MATERIAL SUPPLIED Block Start

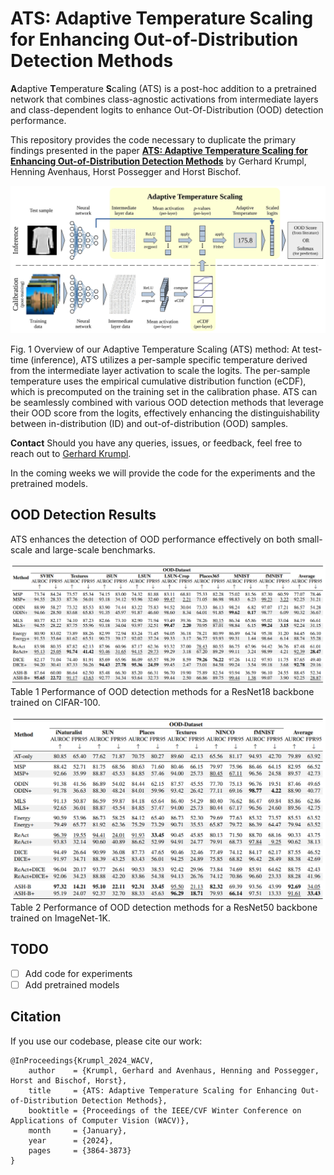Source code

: # ATS: Adaptive Temperature Scaling for Enhancing Out-of-Distribution Detection Methods

**A**daptive **T**emperature **S**caling (ATS) is a post-hoc addition to a pretrained network that combines
class-agnostic
activations from intermediate layers and class-dependent logits to enhance Out-Of-Distribution (OOD) detection
performance.

This repository provides the code necessary to duplicate the primary findings presented in the paper
**[ATS: Adaptive Temperature Scaling for Enhancing Out-of-Distribution Detection Methods](https://openaccess.thecvf.com/content/WACV2024/html/Krumpl_ATS_Adaptive_Temperature_Scaling_for_Enhancing_Out-of-Distribution_Detection_Methods_WACV_2024_paper.html)**
by Gerhard Krumpl, Henning Avenhaus, Horst Possegger and Horst Bischof.

![ATS](resources/method_overview.jpg)

Fig. 1 Overview of our Adaptive Temperature Scaling (ATS) method:
At test-time (inference), ATS utilizes a per-sample specific temperature derived from the intermediate layer activation
to scale the logits.
The per-sample temperature uses the empirical cumulative distribution function (eCDF), which is precomputed on the
training set in the calibration phase.
ATS can be seamlessly combined with various OOD detection methods that leverage their OOD score from the logits,
effectively enhancing the distinguishability between in-distribution (ID) and out-of-distribution (OOD) samples.

**Contact**
Should you have any queries, issues, or feedback, feel free to reach out
to [Gerhard Krumpl](mailto:gerhard.krumpl@icg.tugraz.at).

In the coming weeks we will provide the code for the experiments and the pretrained models.

## OOD Detection Results
ATS enhances the detection of OOD performance effectively on both small-scale and large-scale benchmarks.

![result_cifar100_resnet18](resources/cifar100_resnet18.png)
Table 1 Performance of OOD detection methods for a ResNet18 backbone trained on CIFAR-100.

![result_imagenet1k_resnet50](resources/imagenet1k_resnet50.png)
Table 2 Performance of OOD detection methods for a ResNet50 backbone trained on ImageNet-1K.

## TODO

- [ ] Add code for experiments
- [ ] Add pretrained models

## Citation

If you use our codebase, please cite our work:

```
@InProceedings{Krumpl_2024_WACV,
    author    = {Krumpl, Gerhard and Avenhaus, Henning and Possegger, Horst and Bischof, Horst},
    title     = {ATS: Adaptive Temperature Scaling for Enhancing Out-of-Distribution Detection Methods},
    booktitle = {Proceedings of the IEEE/CVF Winter Conference on Applications of Computer Vision (WACV)},
    month     = {January},
    year      = {2024},
    pages     = {3864-3873}
}
```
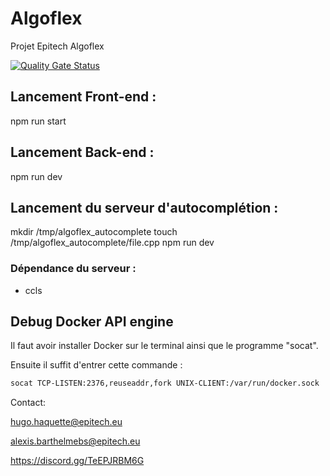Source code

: # Algoflex
Projet Epitech Algoflex


[![Quality Gate Status](https://sonarcloud.io/api/project_badges/measure?project=Hugo087_Algo2&metric=alert_status)](https://sonarcloud.io/summary/new_code?id=Hugo087_Algo2)

## Lancement Front-end : 

npm run start

## Lancement Back-end :

npm run dev

## Lancement du serveur d'autocomplétion : 

mkdir /tmp/algoflex_autocomplete
touch /tmp/algoflex_autocomplete/file.cpp
npm run dev

### Dépendance du serveur :

- ccls

## Debug Docker API engine

Il faut avoir installer Docker sur le terminal ainsi que le programme "socat".

Ensuite il suffit d'entrer cette commande : 

```bash
socat TCP-LISTEN:2376,reuseaddr,fork UNIX-CLIENT:/var/run/docker.sock
```

Contact:

hugo.haquette@epitech.eu

alexis.barthelmebs@epitech.eu

https://discord.gg/TeEPJRBM6G

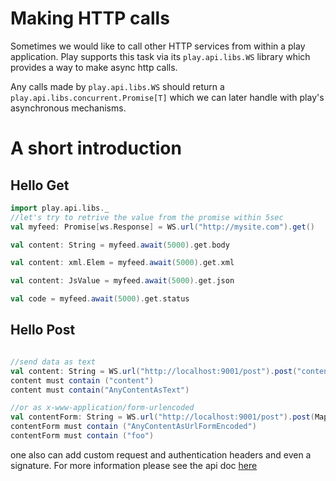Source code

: # Making HTTP calls

Sometimes we would like to call other HTTP services from within a play application. Play supports this task via its ```play.api.libs.WS``` library which provides a way to make async http calls. 

Any calls made by ```play.api.libs.WS``` should return a ```play.api.libs.concurrent.Promise[T]``` which we can later handle with play's asynchronous mechanisms.

# A short introduction

## Hello Get
```scala
import play.api.libs._
//let's try to retrive the value from the promise within 5sec
val myfeed: Promise[ws.Response] = WS.url("http://mysite.com").get()

val content: String = myfeed.await(5000).get.body

val content: xml.Elem = myfeed.await(5000).get.xml

val content: JsValue = myfeed.await(5000).get.json

val code = myfeed.await(5000).get.status
```

## Hello Post
```scala

//send data as text
val content: String = WS.url("http://localhost:9001/post").post("content").await(5000).get.body
content must contain ("content")
content must contain("AnyContentAsText")

//or as x-www-application/form-urlencoded
val contentForm: String = WS.url("http://localhost:9001/post").post(Map("param1"->Seq("foo"))).await(5000).get.body
contentForm must contain ("AnyContentAsUrlFormEncoded")
contentForm must contain ("foo")
```

one also can add custom request and authentication headers and even a signature. For more information please see the api doc [here](https://github.com/playframework/Play20/blob/master/framework/src/play/src/main/scala/play/api/libs/WS.scala)

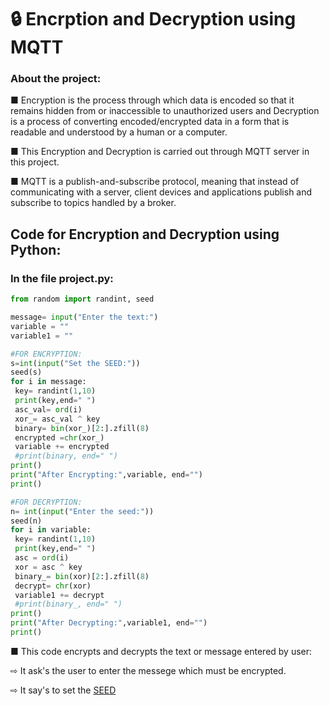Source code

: # 🔒 Encrption and Decryption using MQTT
### About the project:
■ Encryption is the process through which data is encoded so that it remains hidden from or inaccessible to unauthorized users and Decryption is a process of converting encoded/encrypted data in a form that is readable and understood by a human or a computer.
<br>

■ This Encryption and Decryption is carried out through MQTT server in this project.
<br>

■ MQTT is a publish-and-subscribe protocol, meaning that instead of communicating with a server, client devices and applications publish and subscribe to topics handled by a broker.

## Code for Encryption and Decryption using Python:
   
   ### In the file project.py:
   ``` python
   from random import randint, seed

message= input("Enter the text:")
variable = ""
variable1 = ""

#FOR ENCRYPTION:
s=int(input("Set the SEED:"))
seed(s)
for i in message:
    key= randint(1,10)
    print(key,end=" ")
    asc_val= ord(i)
    xor_= asc_val ^ key
    binary= bin(xor_)[2:].zfill(8)
    encrypted =chr(xor_)
    variable += encrypted
    #print(binary, end=" ")  
print()
print("After Encrypting:",variable, end="")
print()

#FOR DECRYPTION:
n= int(input("Enter the seed:"))
seed(n)
for i in variable:
    key= randint(1,10)
    print(key,end=" ")
    asc = ord(i)
    xor = asc ^ key
    binary_= bin(xor)[2:].zfill(8)
    decrypt= chr(xor)
    variable1 += decrypt
    #print(binary_, end=" ")
print()
print("After Decrypting:",variable1, end="")
print()
```

 ■ This code encrypts and decrypts the text or message entered by user:
 
   ⇨ It ask's the user to enter the messege which must be encrypted.
   <br>
   
   ⇨ It say's to set the [SEED](https://www.geeksforgeeks.org/random-seed-in-python/#:~:text=Seed%20function%20is%20used%20to,number%20generated%20by%20the%20generator)
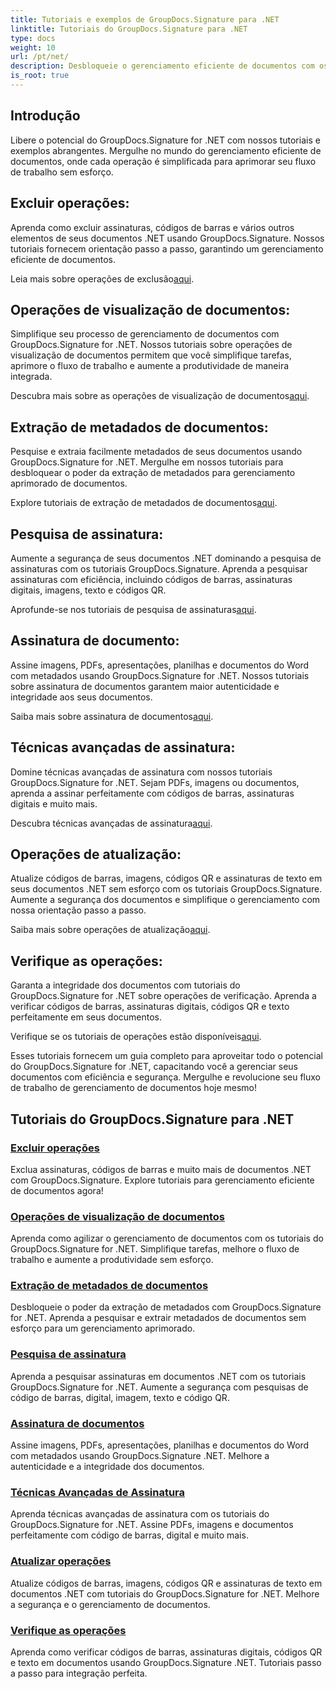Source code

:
 ```yaml
---
title: Tutoriais e exemplos de GroupDocs.Signature para .NET
linktitle: Tutoriais do GroupDocs.Signature para .NET
type: docs
weight: 10
url: /pt/net/
description: Desbloqueie o gerenciamento eficiente de documentos com os tutoriais do GroupDocs.Signature for .NET. Exclua, visualize, extraia metadados, assine, atualize e verifique documentos perfeitamente.
is_root: true
---
```

## Introdução

Libere o potencial do GroupDocs.Signature for .NET com nossos tutoriais e exemplos abrangentes. Mergulhe no mundo do gerenciamento eficiente de documentos, onde cada operação é simplificada para aprimorar seu fluxo de trabalho sem esforço.

## Excluir operações:
Aprenda como excluir assinaturas, códigos de barras e vários outros elementos de seus documentos .NET usando GroupDocs.Signature. Nossos tutoriais fornecem orientação passo a passo, garantindo um gerenciamento eficiente de documentos.

 Leia mais sobre operações de exclusão[aqui](./delete-operations/).

## Operações de visualização de documentos:
Simplifique seu processo de gerenciamento de documentos com GroupDocs.Signature for .NET. Nossos tutoriais sobre operações de visualização de documentos permitem que você simplifique tarefas, aprimore o fluxo de trabalho e aumente a produtividade de maneira integrada.

 Descubra mais sobre as operações de visualização de documentos[aqui](./document-preview-operations/).

## Extração de metadados de documentos:
Pesquise e extraia facilmente metadados de seus documentos usando GroupDocs.Signature for .NET. Mergulhe em nossos tutoriais para desbloquear o poder da extração de metadados para gerenciamento aprimorado de documentos.

 Explore tutoriais de extração de metadados de documentos[aqui](./document-metadata-extraction/).

## Pesquisa de assinatura:
Aumente a segurança de seus documentos .NET dominando a pesquisa de assinaturas com os tutoriais GroupDocs.Signature. Aprenda a pesquisar assinaturas com eficiência, incluindo códigos de barras, assinaturas digitais, imagens, texto e códigos QR.

 Aprofunde-se nos tutoriais de pesquisa de assinaturas[aqui](./signature-searching/).

## Assinatura de documento:
Assine imagens, PDFs, apresentações, planilhas e documentos do Word com metadados usando GroupDocs.Signature for .NET. Nossos tutoriais sobre assinatura de documentos garantem maior autenticidade e integridade aos seus documentos.

 Saiba mais sobre assinatura de documentos[aqui](./document-signing/).

## Técnicas avançadas de assinatura:
Domine técnicas avançadas de assinatura com nossos tutoriais GroupDocs.Signature for .NET. Sejam PDFs, imagens ou documentos, aprenda a assinar perfeitamente com códigos de barras, assinaturas digitais e muito mais.

 Descubra técnicas avançadas de assinatura[aqui](./advanced-signature-techniques/).

## Operações de atualização:
Atualize códigos de barras, imagens, códigos QR e assinaturas de texto em seus documentos .NET sem esforço com os tutoriais GroupDocs.Signature. Aumente a segurança dos documentos e simplifique o gerenciamento com nossa orientação passo a passo.

 Saiba mais sobre operações de atualização[aqui](./update-operations/).

## Verifique as operações:
Garanta a integridade dos documentos com tutoriais do GroupDocs.Signature for .NET sobre operações de verificação. Aprenda a verificar códigos de barras, assinaturas digitais, códigos QR e texto perfeitamente em seus documentos.

 Verifique se os tutoriais de operações estão disponíveis[aqui](./verify-operations/). 

Esses tutoriais fornecem um guia completo para aproveitar todo o potencial do GroupDocs.Signature for .NET, capacitando você a gerenciar seus documentos com eficiência e segurança. Mergulhe e revolucione seu fluxo de trabalho de gerenciamento de documentos hoje mesmo!
## Tutoriais do GroupDocs.Signature para .NET 
### [Excluir operações](./delete-operations/)
Exclua assinaturas, códigos de barras e muito mais de documentos .NET com GroupDocs.Signature. Explore tutoriais para gerenciamento eficiente de documentos agora!
### [Operações de visualização de documentos](./document-preview-operations/)
Aprenda como agilizar o gerenciamento de documentos com os tutoriais do GroupDocs.Signature for .NET. Simplifique tarefas, melhore o fluxo de trabalho e aumente a produtividade sem esforço.
### [Extração de metadados de documentos](./document-metadata-extraction/)
Desbloqueie o poder da extração de metadados com GroupDocs.Signature for .NET. Aprenda a pesquisar e extrair metadados de documentos sem esforço para um gerenciamento aprimorado.
### [Pesquisa de assinatura](./signature-searching/)
Aprenda a pesquisar assinaturas em documentos .NET com os tutoriais GroupDocs.Signature for .NET. Aumente a segurança com pesquisas de código de barras, digital, imagem, texto e código QR.
### [Assinatura de documentos](./document-signing/)
Assine imagens, PDFs, apresentações, planilhas e documentos do Word com metadados usando GroupDocs.Signature .NET. Melhore a autenticidade e a integridade dos documentos.
### [Técnicas Avançadas de Assinatura](./advanced-signature-techniques/)
Aprenda técnicas avançadas de assinatura com os tutoriais do GroupDocs.Signature for .NET. Assine PDFs, imagens e documentos perfeitamente com código de barras, digital e muito mais.
### [Atualizar operações](./update-operations/)
Atualize códigos de barras, imagens, códigos QR e assinaturas de texto em documentos .NET com tutoriais do GroupDocs.Signature for .NET. Melhore a segurança e o gerenciamento de documentos.
### [Verifique as operações](./verify-operations/)
Aprenda como verificar códigos de barras, assinaturas digitais, códigos QR e texto em documentos usando GroupDocs.Signature .NET. Tutoriais passo a passo para integração perfeita.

MATERIAL SUPPLIED Block End

EXERCISE PROMPT: Nothing should appear in the reply except the lines from the start of the listing above through the line with "This repository provides", repeated exactly and free of pictures.

SOLUTION BELOW:
Source code

: # ATS: Adaptive Temperature Scaling for Enhancing Out-of-Distribution Detection Methods

**A**daptive **T**emperature **S**caling (ATS) is a post-hoc addition to a pretrained network that combines
class-agnostic
activations from intermediate layers and class-dependent logits to enhance Out-Of-Distribution (OOD) detection
performance.

This repository provides the code necessary to duplicate the primary findings presented in the paper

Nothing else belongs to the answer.